The components of the SEI film are greatly affected by the components of the electrolyte, for example, ether electrolytes are prone to produce a lithium-containing alkoxide SEI film, carbonate electrolytes produce a lithium-containing SEI film, and methyl formate electrolytes produce a lithium formate-containing SEI film. At present, most of electrolyte main solvents are carbonate substances, and corresponding battery cell SEI films basically contain Li 2 CO 3 And (3) components.
The infrared spectrometry has the advantages of high detection speed, simple pretreatment, high sensitivity and the like, and belongs to absorption spectra. On the infrared spectrogram of the lithium carbonate standard substance, the sample is 1450cm -1 The left and the right are taken as centers and are at 1400cm -1 And 1500cm -1 A pair of symmetric peaks which are spread out nearby and are [ CO3 ]] 2- Antisymmetric telescopic vibration peak of 870cm -1 Nearby is [ CO3] 2- Out-of-plane bending vibration absorption peaks. Lambert beer law shows that for specific components, the absorbance of the absorption peak and the concentration of the substance are in a linear relation, and if infrared spectroscopy can be adopted for Li in the negative pole piece 2 CO 3 And the quantification is carried out, so that great help is provided for searching for proper formation conditions.
Disclosure of Invention
Based on the technical problems in the background art, the invention provides a quantitative analysis method for an SEI (solid electrolyte interphase) film of a negative electrode of a lithium ion battery, which is used for measuring Li in a negative electrode plate by utilizing infrared spectroscopy 2 CO 3 And (4) content, and then quantitatively analyzing the growth condition of the SEI film in the battery cell.

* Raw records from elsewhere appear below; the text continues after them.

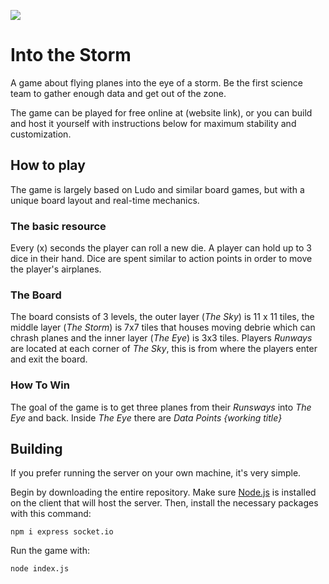 ![](https://www.flightsafetyaustralia.com/wp-content/uploads/2015/07/CC1_f.jpg)
# Into the Storm

A game about flying planes into the eye of a storm. Be the first science team to gather enough data and get out of the zone.

The game can be played for free online at (website link), or you can build and host it yourself with instructions below for maximum stability and customization.

## How to play

The game is largely based on Ludo and similar board games, but with a unique board layout and real-time mechanics.

### The basic resource

Every (x) seconds the player can roll a new die. A player can hold up to 3 dice in their hand. Dice are spent similar to action points in order to move the player's airplanes.

### The Board

The board consists of 3 levels, the outer layer (*The Sky*) is 11 x 11 tiles, the middle layer (*The Storm*) is 7x7 tiles that houses moving debrie which can chrash planes and the inner layer (*The Eye*) is 3x3 tiles. Players *Runways* are located at each corner of *The Sky*, this is from where the players enter and exit the board.  

### How To Win

The goal of the game is to get three planes from their *Runsways* into *The Eye* and back. Inside *The Eye* there are *Data Points {working title}* 

## Building

If you prefer running the server on your own machine, it's very simple.

Begin by downloading the entire repository. Make sure [Node.js](https://nodejs.org/) is installed on the client that will host the server. Then, install the necessary packages with this command:
```
npm i express socket.io
```
Run the game with:
```
node index.js
```

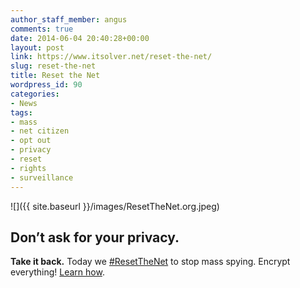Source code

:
 ```yaml
---
author_staff_member: angus
comments: true
date: 2014-06-04 20:40:28+00:00
layout: post
link: https://www.itsolver.net/reset-the-net/
slug: reset-the-net
title: Reset the Net
wordpress_id: 90
categories:
- News
tags:
- mass
- net citizen
- opt out
- privacy
- reset
- rights
- surveillance
---
```

![]({{ site.baseurl }}/images/ResetTheNet.org.jpeg)
## Don’t ask for your privacy. 
**Take it back.** Today we [#ResetTheNet](https://twitter.com/search?src=typd&q=%23ResetTheNet) to stop mass spying. Encrypt everything! [Learn how](https://www.resetthenet.org/).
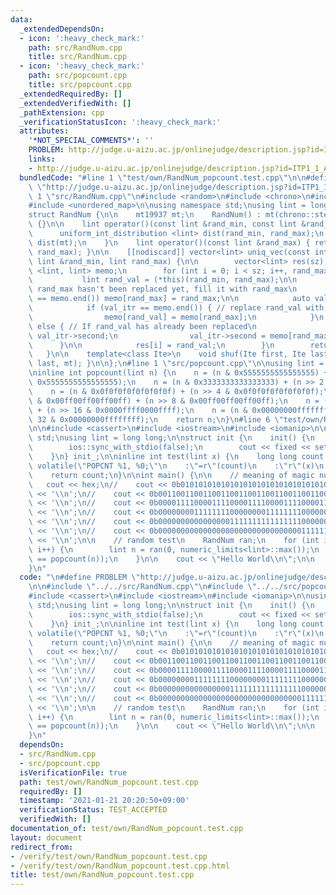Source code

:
 ```yaml
---
data:
  _extendedDependsOn:
  - icon: ':heavy_check_mark:'
    path: src/RandNum.cpp
    title: src/RandNum.cpp
  - icon: ':heavy_check_mark:'
    path: src/popcount.cpp
    title: src/popcount.cpp
  _extendedRequiredBy: []
  _extendedVerifiedWith: []
  _pathExtension: cpp
  _verificationStatusIcon: ':heavy_check_mark:'
  attributes:
    '*NOT_SPECIAL_COMMENTS*': ''
    PROBLEM: http://judge.u-aizu.ac.jp/onlinejudge/description.jsp?id=ITP1_1_A
    links:
    - http://judge.u-aizu.ac.jp/onlinejudge/description.jsp?id=ITP1_1_A
  bundledCode: "#line 1 \"test/own/RandNum_popcount.test.cpp\"\n\n#define PROBLEM\
    \ \"http://judge.u-aizu.ac.jp/onlinejudge/description.jsp?id=ITP1_1_A\"\n\n#line\
    \ 1 \"src/RandNum.cpp\"\n#include <random>\n#include <chrono>\n#include <vector>\n\
    #include <unordered_map>\n\nusing namespace std;\nusing lint = long long;\n\n\
    struct RandNum {\n\n    mt19937 mt;\n    RandNum() : mt(chrono::steady_clock::now().time_since_epoch().count())\
    \ {}\n\n    lint operator()(const lint &rand_min, const lint &rand_max) {\n  \
    \      uniform_int_distribution <lint> dist(rand_min, rand_max);\n        return\
    \ dist(mt);\n    }\n    lint operator()(const lint &rand_max) { return (*this)(0LL,\
    \ rand_max); }\n\n    [[nodiscard]] vector<lint> uniq_vec(const int &sz, const\
    \ lint &rand_min, lint rand_max) {\n\n        vector<lint> res(sz);\n        unordered_map\
    \ <lint, lint> memo;\n        for (int i = 0; i < sz; i++, rand_max--) {\n\n \
    \           lint rand_val = (*this)(rand_min, rand_max);\n\n            // If\
    \ rand_max hasn't been replaced yet, fill it with rand_max\n            if (memo.find(rand_max)\
    \ == memo.end()) memo[rand_max] = rand_max;\n\n            auto val_itr = memo.find(rand_val);\n\
    \            if (val_itr == memo.end()) { // replace rand_val with rand_max\n\
    \                memo[rand_val] = memo[rand_max];\n            }\n           \
    \ else { // If rand_val has already been replaced\n                rand_val =\
    \ val_itr->second;\n                val_itr->second = memo[rand_max];\n      \
    \      }\n\n            res[i] = rand_val;\n        }\n        return res;\n \
    \   }\n\n    template<class Ite>\n    void shuf(Ite first, Ite last) { shuffle(first,\
    \ last, mt); }\n\n};\n#line 1 \"src/popcount.cpp\"\n\nusing lint = long long;\n\
    \ninline int popcount(lint n) {\n    n = (n & 0x5555555555555555) + (n >> 1 &\
    \ 0x5555555555555555);\n    n = (n & 0x3333333333333333) + (n >> 2 & 0x3333333333333333);\n\
    \    n = (n & 0x0f0f0f0f0f0f0f0f) + (n >> 4 & 0x0f0f0f0f0f0f0f0f);\n    n = (n\
    \ & 0x00ff00ff00ff00ff) + (n >> 8 & 0x00ff00ff00ff00ff);\n    n = (n & 0x0000ffff0000ffff)\
    \ + (n >> 16 & 0x0000ffff0000ffff);\n    n = (n & 0x00000000ffffffff) + (n >>\
    \ 32 & 0x00000000ffffffff);\n    return n;\n}\n#line 6 \"test/own/RandNum_popcount.test.cpp\"\
    \n\n#include <cassert>\n#include <iostream>\n#include <iomanip>\n\nusing namespace\
    \ std;\nusing lint = long long;\n\nstruct init {\n    init() {\n        cin.tie(nullptr);\n\
    \        ios::sync_with_stdio(false);\n        cout << fixed << setprecision(10);\n\
    \    }\n} init_;\n\ninline int test(lint x) {\n    long long count = 0;\n    __asm__\
    \ volatile(\"POPCNT %1, %0;\"\n    :\"=r\"(count)\n    :\"r\"(x)\n    :\n    );\n\
    \    return count;\n}\n\nint main() {\n\n    // meaning of magic numbers\n// \
    \   cout << hex;\n//    cout << 0b0101010101010101010101010101010101010101010101010101010101010101\
    \ << '\\n';\n//    cout << 0b0011001100110011001100110011001100110011001100110011001100110011\
    \ << '\\n';\n//    cout << 0b0000111100001111000011110000111100001111000011110000111100001111\
    \ << '\\n';\n//    cout << 0b0000000011111111000000001111111100000000111111110000000011111111\
    \ << '\\n';\n//    cout << 0b0000000000000000111111111111111100000000000000001111111111111111\
    \ << '\\n';\n//    cout << 0b0000000000000000000000000000000011111111111111111111111111111111\
    \ << '\\n';\n\n    // random test\n    RandNum ran;\n    for (int i = 0; i < 100000000;\
    \ i++) {\n        lint n = ran(0, numeric_limits<lint>::max());\n        assert(test(n)\
    \ == popcount(n));\n    }\n\n    cout << \"Hello World\\n\";\n\n    return 0;\n\
    }\n"
  code: "\n#define PROBLEM \"http://judge.u-aizu.ac.jp/onlinejudge/description.jsp?id=ITP1_1_A\"\
    \n\n#include \"../../src/RandNum.cpp\"\n#include \"../../src/popcount.cpp\"\n\n\
    #include <cassert>\n#include <iostream>\n#include <iomanip>\n\nusing namespace\
    \ std;\nusing lint = long long;\n\nstruct init {\n    init() {\n        cin.tie(nullptr);\n\
    \        ios::sync_with_stdio(false);\n        cout << fixed << setprecision(10);\n\
    \    }\n} init_;\n\ninline int test(lint x) {\n    long long count = 0;\n    __asm__\
    \ volatile(\"POPCNT %1, %0;\"\n    :\"=r\"(count)\n    :\"r\"(x)\n    :\n    );\n\
    \    return count;\n}\n\nint main() {\n\n    // meaning of magic numbers\n// \
    \   cout << hex;\n//    cout << 0b0101010101010101010101010101010101010101010101010101010101010101\
    \ << '\\n';\n//    cout << 0b0011001100110011001100110011001100110011001100110011001100110011\
    \ << '\\n';\n//    cout << 0b0000111100001111000011110000111100001111000011110000111100001111\
    \ << '\\n';\n//    cout << 0b0000000011111111000000001111111100000000111111110000000011111111\
    \ << '\\n';\n//    cout << 0b0000000000000000111111111111111100000000000000001111111111111111\
    \ << '\\n';\n//    cout << 0b0000000000000000000000000000000011111111111111111111111111111111\
    \ << '\\n';\n\n    // random test\n    RandNum ran;\n    for (int i = 0; i < 100000000;\
    \ i++) {\n        lint n = ran(0, numeric_limits<lint>::max());\n        assert(test(n)\
    \ == popcount(n));\n    }\n\n    cout << \"Hello World\\n\";\n\n    return 0;\n\
    }\n"
  dependsOn:
  - src/RandNum.cpp
  - src/popcount.cpp
  isVerificationFile: true
  path: test/own/RandNum_popcount.test.cpp
  requiredBy: []
  timestamp: '2021-01-21 20:20:50+09:00'
  verificationStatus: TEST_ACCEPTED
  verifiedWith: []
documentation_of: test/own/RandNum_popcount.test.cpp
layout: document
redirect_from:
- /verify/test/own/RandNum_popcount.test.cpp
- /verify/test/own/RandNum_popcount.test.cpp.html
title: test/own/RandNum_popcount.test.cpp
---
```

The invention provides a quantitative analysis method of an SEI (solid electrolyte interphase) film of a lithium ion battery cathode, which comprises the following steps of:
s1, carrying out formation on the experimental battery cell of the lithium ion battery;
s2, disassembling the formed experimental battery cell in a glove box to obtain a negative pole piece, and then grinding at low temperature to obtain pole piece powder;
s3, weighing the pole piece powder and the potassium bromide powder in a glove box, mixing and grinding to obtain mixed powder;
s4, tabletting the mixed powder, carrying out infrared spectrum analysis on the powder, and calculating Li in a sample spectrogram 2 CO 3 Absorbance of the characteristic peak;
s5, mixing the graphite and the lithium carbonate standard substance according to different proportions to obtain a standard mixed sample, then mixing the standard mixed sample and potassium bromide for low-temperature grinding, tabletting, carrying out infrared spectrum analysis on the ground sample, and carrying out Li analysis according to a spectrogram 2 CO 3 Drawing a standard curve by the absorbance of the characteristic peak and the content of lithium carbonate in the standard mixed sample;
s6, and mixing Li in the spectrogram of the sample in S4 2 CO 3 Comparing the absorbance of the characteristic peak with a standard curve so as to obtain Li in the negative pole piece 2 CO 3 The content of (b) was quantitatively analyzed.
Preferably, in S2, the active material on the disassembled negative electrode sheet is scraped and then ground at low temperature.
Preferably, cryogrinding is performed using a cryo-grinder; the parameters of the cryo-mill were set as: and circulating for 3 times, precooling for 10min, running time for 2min and rate for 10 CPS.
Preferably, the particle size of the powder for tabletting is larger than or equal to 200 meshes.
In the invention, in the establishment process of the standard curve, Li in a sample spectrogram can be used 2 CO 3 Adjusting the ratio of graphite to lithium carbonate standard substance in the standard sample to ensure Li in the sample 2 CO 3 The content is in the range of standard curve to ensure the accuracy of the analysis result.
Has the advantages that: the invention utilizes redExternal spectrum measurement of Li in negative pole piece 2 CO 3 And (3) content, further quantitatively analyzing the growth condition of the SEI film in the battery cell, and exploring appropriate formation process conditions by testing the growth change of the SEI film under different formation conditions so as to optimize the cycle performance and the service life of the battery.
In the detection process, low-temperature grinding and mixing are adopted, so that the graphite, lithium carbonate and other substances can be fully mixed and uniformly mixed, the local defect of spectral analysis is made up, and the analysis result is more accurate.
Drawings
FIG. 1 is an infrared spectrum of a negative electrode sheet sample in an embodiment of the present invention;
FIG. 2 shows Li in an example of the present invention 2 CO 3 Characteristic peak 1432cm -1 Is plotted against the lithium carbonate content in the standard mixture.
Detailed Description
In the following examples, infrared spectroscopy was performed using a ThermoFisher Nicolet iS50 Fourier transform infrared spectrometer.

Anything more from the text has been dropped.